# Sauron the Necromancer in Mirkwood



## Úlairi (Apr 8, 2002)

Sauron, referred to in 'The Hobbit' as the 'Necromancer' occupied Dol Guldur whilst Bilbo was in Mirkwood. Imagine if Sauron had captured Bilbo? He would have obtained the One Ring and LotR would have never taken place, except if it was the point of view of Sauron.


----------



## Gamil Zirak (Apr 8, 2002)

That would have been devastating. Suaron would have ultimate control of middle earth. Thank goodness he was too busy looking in the river for the ring to notice Bilbo and Co.


----------



## StinkhornJake (Apr 8, 2002)

*Giving Me Chills!!!*

I think that if Gandalf and Sarumon had really known (and not just suspected) the true origins of the evil in Mirkwood, then they would have been too pre-occupied with Sauron for Gandalf to concern himself with mere dragon gold!
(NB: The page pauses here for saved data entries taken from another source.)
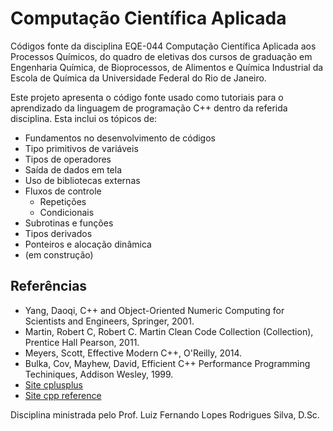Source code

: # Computação Científica Aplicada

Códigos fonte da disciplina EQE-044 Computação Científica Aplicada aos Processos Químicos, do quadro de eletivas dos cursos de graduação em Engenharia Química, de Bioprocessos, de Alimentos e Química Industrial da Escola de Química da Universidade Federal do Rio de Janeiro.

Este projeto apresenta o código fonte usado como tutoriais para o aprendizado da linguagem de programação C++ dentro da referida disciplina. Esta inclui os tópicos de:

- Fundamentos no desenvolvimento de códigos
- Tipo primitivos de variáveis
- Tipos de operadores
- Saída de dados em tela
- Uso de bibliotecas externas
- Fluxos de controle
  - Repetições
  - Condicionais
- Subrotinas e funções
- Tipos derivados
- Ponteiros e alocação dinâmica
- (em construção)

## Referências

- Yang, Daoqi, C++ and Object-Oriented Numeric Computing for Scientists and
  Engineers, Springer, 2001.
- Martin, Robert C, Robert C. Martin Clean Code Collection (Collection),
  Prentice Hall Pearson, 2011.
- Meyers, Scott, Effective Modern C++, O'Reilly, 2014.
- Bulka, Cov, Mayhew, David, Efficient C++ Performance Programming Techiniques, Addison Wesley, 1999.
- [Site cplusplus](https://cplusplus.com/)
- [Site cpp reference](https://en.cppreference.com/)

Disciplina ministrada pelo Prof. Luiz Fernando Lopes Rodrigues Silva, D.Sc.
Plus - Sauron had no idea as to the presence or possessions of Golum, nor Bilbo for that matter. The ring was perfectly safe passing through (and later, around) his evil realm - even if it's bearer wasn't.


----------



## Gamil Zirak (Apr 8, 2002)

Gandalf wasn't merely concerned with dragon gold. He didn't want Sauron to be able to use Smaug as a weapon.

Sauramon was perfectly happy with Sauron in Mirkwood because he could keep an eye on him. He only went along with the idea of flushing the Necromancer out because Sauramon was afraid that Sauron would find the ring in the river.


----------



## ReadWryt (Apr 8, 2002)

What I find interesting is that the Silmarillion makes reference to Sauron "taking form" and posing as the Necromancer of Mirkwood...but elsewhere there are statements that Sauron could not take form...I wonder what was up with that?


----------



## Gamil Zirak (Apr 8, 2002)

Was Sauron a physical being at this point or just a wraith-like presence? If I remember correctly, Gollum states something about Sauron's four fingers later on in the LoTR. I wonder what the Necromancer looked like. I guess it's possible to believe that Sauron was a wraith-like presence because it was first thought that the chief nazgul (a wraith) was the Necromancer of Mirkwood.


----------



## Úlairi (Apr 10, 2002)

ReadWryt, it is undisputed that Sauron could take physical form in the Third Age.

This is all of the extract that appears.